-- WORK TO BE COMPLETED --
An exact transcription of all the data is required; the pictures are to be left out.

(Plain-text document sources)
++++++++

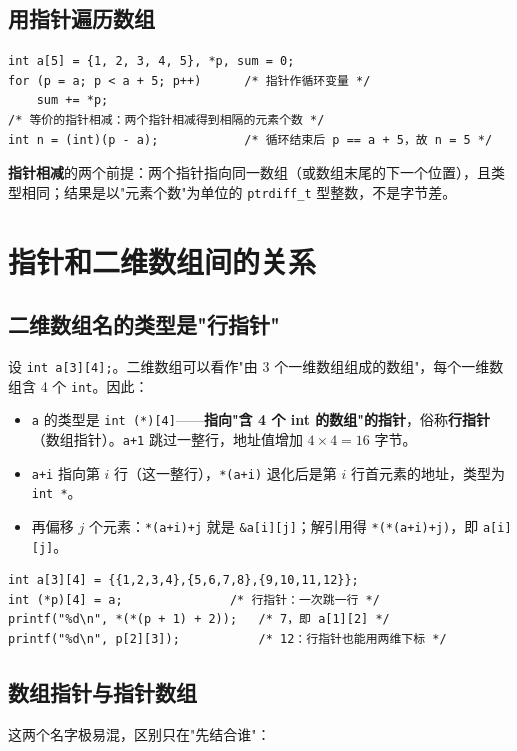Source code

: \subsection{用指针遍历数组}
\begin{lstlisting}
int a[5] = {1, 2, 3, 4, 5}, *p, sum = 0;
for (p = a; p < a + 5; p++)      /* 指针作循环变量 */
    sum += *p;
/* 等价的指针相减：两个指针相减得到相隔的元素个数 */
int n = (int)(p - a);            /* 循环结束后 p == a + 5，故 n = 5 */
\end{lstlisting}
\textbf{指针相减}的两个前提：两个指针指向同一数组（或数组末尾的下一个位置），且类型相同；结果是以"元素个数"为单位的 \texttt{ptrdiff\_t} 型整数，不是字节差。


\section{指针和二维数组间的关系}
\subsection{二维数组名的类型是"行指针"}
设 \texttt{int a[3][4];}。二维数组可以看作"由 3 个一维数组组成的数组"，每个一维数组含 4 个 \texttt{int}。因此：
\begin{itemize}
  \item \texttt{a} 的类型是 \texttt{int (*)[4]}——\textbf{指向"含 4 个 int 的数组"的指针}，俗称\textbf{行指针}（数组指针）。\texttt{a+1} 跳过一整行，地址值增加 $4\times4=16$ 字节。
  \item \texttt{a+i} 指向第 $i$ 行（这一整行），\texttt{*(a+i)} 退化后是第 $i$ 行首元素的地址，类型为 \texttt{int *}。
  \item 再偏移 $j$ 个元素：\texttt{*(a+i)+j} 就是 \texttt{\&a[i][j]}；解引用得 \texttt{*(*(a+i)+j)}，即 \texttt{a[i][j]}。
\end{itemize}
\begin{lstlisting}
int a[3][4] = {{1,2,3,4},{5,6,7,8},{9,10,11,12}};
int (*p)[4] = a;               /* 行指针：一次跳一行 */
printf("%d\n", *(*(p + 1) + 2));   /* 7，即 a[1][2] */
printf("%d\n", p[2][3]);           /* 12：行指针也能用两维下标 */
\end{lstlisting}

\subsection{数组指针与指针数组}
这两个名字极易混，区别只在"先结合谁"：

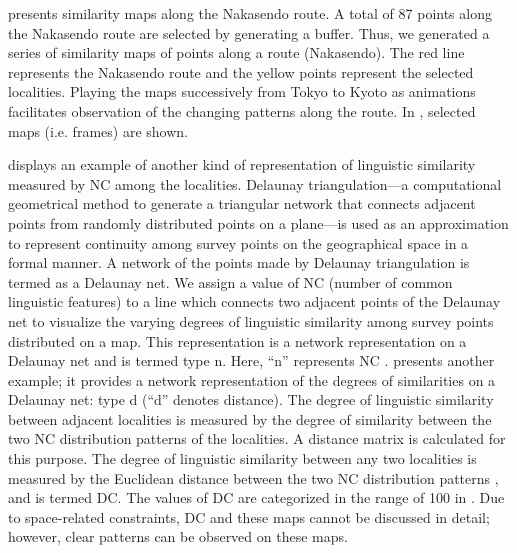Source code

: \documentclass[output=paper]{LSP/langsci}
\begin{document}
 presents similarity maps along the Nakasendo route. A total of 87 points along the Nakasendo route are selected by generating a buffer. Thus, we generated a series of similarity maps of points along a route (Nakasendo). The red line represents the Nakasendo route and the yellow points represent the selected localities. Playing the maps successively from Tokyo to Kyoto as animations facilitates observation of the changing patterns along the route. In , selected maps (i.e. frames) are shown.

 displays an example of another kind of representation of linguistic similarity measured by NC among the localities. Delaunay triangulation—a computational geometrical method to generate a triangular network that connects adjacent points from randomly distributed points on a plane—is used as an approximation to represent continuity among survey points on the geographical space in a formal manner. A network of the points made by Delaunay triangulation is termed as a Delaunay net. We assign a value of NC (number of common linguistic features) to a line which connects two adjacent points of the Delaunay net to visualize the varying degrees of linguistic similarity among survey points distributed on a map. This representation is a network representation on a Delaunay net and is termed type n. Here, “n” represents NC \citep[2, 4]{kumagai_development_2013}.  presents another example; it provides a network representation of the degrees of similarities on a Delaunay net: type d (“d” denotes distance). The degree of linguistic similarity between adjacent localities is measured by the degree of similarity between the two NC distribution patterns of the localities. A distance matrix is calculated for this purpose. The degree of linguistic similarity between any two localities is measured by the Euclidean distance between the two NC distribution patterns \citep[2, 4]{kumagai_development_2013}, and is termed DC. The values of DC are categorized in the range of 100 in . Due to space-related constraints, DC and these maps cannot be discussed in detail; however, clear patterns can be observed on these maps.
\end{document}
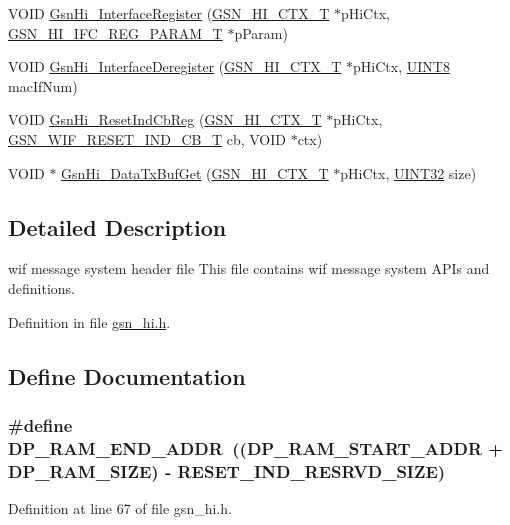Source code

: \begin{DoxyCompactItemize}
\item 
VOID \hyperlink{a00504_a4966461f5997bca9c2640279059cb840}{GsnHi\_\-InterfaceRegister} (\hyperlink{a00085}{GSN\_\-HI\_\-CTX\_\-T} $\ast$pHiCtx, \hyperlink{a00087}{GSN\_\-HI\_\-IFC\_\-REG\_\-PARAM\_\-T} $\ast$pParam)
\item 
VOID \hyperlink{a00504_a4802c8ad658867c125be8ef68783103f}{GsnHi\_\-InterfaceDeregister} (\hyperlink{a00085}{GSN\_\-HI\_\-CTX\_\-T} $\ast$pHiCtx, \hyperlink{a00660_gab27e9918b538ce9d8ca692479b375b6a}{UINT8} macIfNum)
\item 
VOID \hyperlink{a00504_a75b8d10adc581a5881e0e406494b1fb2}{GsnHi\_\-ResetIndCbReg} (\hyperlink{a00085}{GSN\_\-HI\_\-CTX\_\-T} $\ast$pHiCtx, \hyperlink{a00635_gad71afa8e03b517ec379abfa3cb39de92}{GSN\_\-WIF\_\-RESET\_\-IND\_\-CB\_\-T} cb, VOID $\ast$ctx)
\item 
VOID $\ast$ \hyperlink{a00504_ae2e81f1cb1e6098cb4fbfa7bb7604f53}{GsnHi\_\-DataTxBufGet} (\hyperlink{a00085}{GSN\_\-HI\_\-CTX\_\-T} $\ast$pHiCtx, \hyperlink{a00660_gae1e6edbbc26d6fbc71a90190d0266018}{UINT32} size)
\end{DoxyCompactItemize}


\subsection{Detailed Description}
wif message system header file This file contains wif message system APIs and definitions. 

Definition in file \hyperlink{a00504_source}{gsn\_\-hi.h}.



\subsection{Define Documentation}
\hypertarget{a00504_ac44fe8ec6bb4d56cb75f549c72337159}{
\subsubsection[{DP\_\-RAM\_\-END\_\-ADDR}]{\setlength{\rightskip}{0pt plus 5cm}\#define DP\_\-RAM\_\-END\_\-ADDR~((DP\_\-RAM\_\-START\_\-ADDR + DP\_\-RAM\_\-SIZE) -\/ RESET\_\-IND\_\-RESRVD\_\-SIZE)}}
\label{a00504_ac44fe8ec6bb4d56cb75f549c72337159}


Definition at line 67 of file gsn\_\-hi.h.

++++++++

-- OUTPUT OF THE TASK --
Source code

: \subsection{用指针遍历数组}
\begin{lstlisting}
int a[5] = {1, 2, 3, 4, 5}, *p, sum = 0;
for (p = a; p < a + 5; p++)      /* 指针作循环变量 */
    sum += *p;
/* 等价的指针相减：两个指针相减得到相隔的元素个数 */
int n = (int)(p - a);            /* 循环结束后 p == a + 5，故 n = 5 */
\end{lstlisting}
\textbf{指针相减}的两个前提：两个指针指向同一数组（或数组末尾的下一个位置），且类型相同；结果是以"元素个数"为单位的 \texttt{ptrdiff\_t} 型整数，不是字节差。


\section{指针和二维数组间的关系}
\subsection{二维数组名的类型是"行指针"}
设 \texttt{int a[3][4];}。二维数组可以看作"由 3 个一维数组组成的数组"，每个一维数组含 4 个 \texttt{int}。因此：
\begin{itemize}
  \item \texttt{a} 的类型是 \texttt{int (*)[4]}——\textbf{指向"含 4 个 int 的数组"的指针}，俗称\textbf{行指针}（数组指针）。\texttt{a+1} 跳过一整行，地址值增加 $4\times4=16$ 字节。
  \item \texttt{a+i} 指向第 $i$ 行（这一整行），\texttt{*(a+i)} 退化后是第 $i$ 行首元素的地址，类型为 \texttt{int *}。
  \item 再偏移 $j$ 个元素：\texttt{*(a+i)+j} 就是 \texttt{\&a[i][j]}；解引用得 \texttt{*(*(a+i)+j)}，即 \texttt{a[i][j]}。
\end{itemize}
\begin{lstlisting}
int a[3][4] = {{1,2,3,4},{5,6,7,8},{9,10,11,12}};
int (*p)[4] = a;               /* 行指针：一次跳一行 */
printf("%d\n", *(*(p + 1) + 2));   /* 7，即 a[1][2] */
printf("%d\n", p[2][3]);           /* 12：行指针也能用两维下标 */
\end{lstlisting}

\subsection{数组指针与指针数组}
这两个名字极易混，区别只在"先结合谁"：

Source code

: \documentclass[output=paper]{LSP/langsci}
\begin{document}
 presents similarity maps along the Nakasendo route. A total of 87 points along the Nakasendo route are selected by generating a buffer. Thus, we generated a series of similarity maps of points along a route (Nakasendo). The red line represents the Nakasendo route and the yellow points represent the selected localities. Playing the maps successively from Tokyo to Kyoto as animations facilitates observation of the changing patterns along the route. In , selected maps (i.e. frames) are shown.

 displays an example of another kind of representation of linguistic similarity measured by NC among the localities. Delaunay triangulation—a computational geometrical method to generate a triangular network that connects adjacent points from randomly distributed points on a plane—is used as an approximation to represent continuity among survey points on the geographical space in a formal manner. A network of the points made by Delaunay triangulation is termed as a Delaunay net. We assign a value of NC (number of common linguistic features) to a line which connects two adjacent points of the Delaunay net to visualize the varying degrees of linguistic similarity among survey points distributed on a map. This representation is a network representation on a Delaunay net and is termed type n. Here, “n” represents NC \citep[2, 4]{kumagai_development_2013}.  presents another example; it provides a network representation of the degrees of similarities on a Delaunay net: type d (“d” denotes distance). The degree of linguistic similarity between adjacent localities is measured by the degree of similarity between the two NC distribution patterns of the localities. A distance matrix is calculated for this purpose. The degree of linguistic similarity between any two localities is measured by the Euclidean distance between the two NC distribution patterns \citep[2, 4]{kumagai_development_2013}, and is termed DC. The values of DC are categorized in the range of 100 in . Due to space-related constraints, DC and these maps cannot be discussed in detail; however, clear patterns can be observed on these maps.
\end{document}
Source code

: \begin{DoxyCompactItemize}
\item 
VOID \hyperlink{a00504_a4966461f5997bca9c2640279059cb840}{GsnHi\_\-InterfaceRegister} (\hyperlink{a00085}{GSN\_\-HI\_\-CTX\_\-T} $\ast$pHiCtx, \hyperlink{a00087}{GSN\_\-HI\_\-IFC\_\-REG\_\-PARAM\_\-T} $\ast$pParam)
\item 
VOID \hyperlink{a00504_a4802c8ad658867c125be8ef68783103f}{GsnHi\_\-InterfaceDeregister} (\hyperlink{a00085}{GSN\_\-HI\_\-CTX\_\-T} $\ast$pHiCtx, \hyperlink{a00660_gab27e9918b538ce9d8ca692479b375b6a}{UINT8} macIfNum)
\item 
VOID \hyperlink{a00504_a75b8d10adc581a5881e0e406494b1fb2}{GsnHi\_\-ResetIndCbReg} (\hyperlink{a00085}{GSN\_\-HI\_\-CTX\_\-T} $\ast$pHiCtx, \hyperlink{a00635_gad71afa8e03b517ec379abfa3cb39de92}{GSN\_\-WIF\_\-RESET\_\-IND\_\-CB\_\-T} cb, VOID $\ast$ctx)
\item 
VOID $\ast$ \hyperlink{a00504_ae2e81f1cb1e6098cb4fbfa7bb7604f53}{GsnHi\_\-DataTxBufGet} (\hyperlink{a00085}{GSN\_\-HI\_\-CTX\_\-T} $\ast$pHiCtx, \hyperlink{a00660_gae1e6edbbc26d6fbc71a90190d0266018}{UINT32} size)
\end{DoxyCompactItemize}


\subsection{Detailed Description}
wif message system header file This file contains wif message system APIs and definitions. 

Definition in file \hyperlink{a00504_source}{gsn\_\-hi.h}.



\subsection{Define Documentation}
\hypertarget{a00504_ac44fe8ec6bb4d56cb75f549c72337159}{
\subsubsection[{DP\_\-RAM\_\-END\_\-ADDR}]{\setlength{\rightskip}{0pt plus 5cm}\#define DP\_\-RAM\_\-END\_\-ADDR~((DP\_\-RAM\_\-START\_\-ADDR + DP\_\-RAM\_\-SIZE) -\/ RESET\_\-IND\_\-RESRVD\_\-SIZE)}}
\label{a00504_ac44fe8ec6bb4d56cb75f549c72337159}


Definition at line 67 of file gsn\_\-hi.h.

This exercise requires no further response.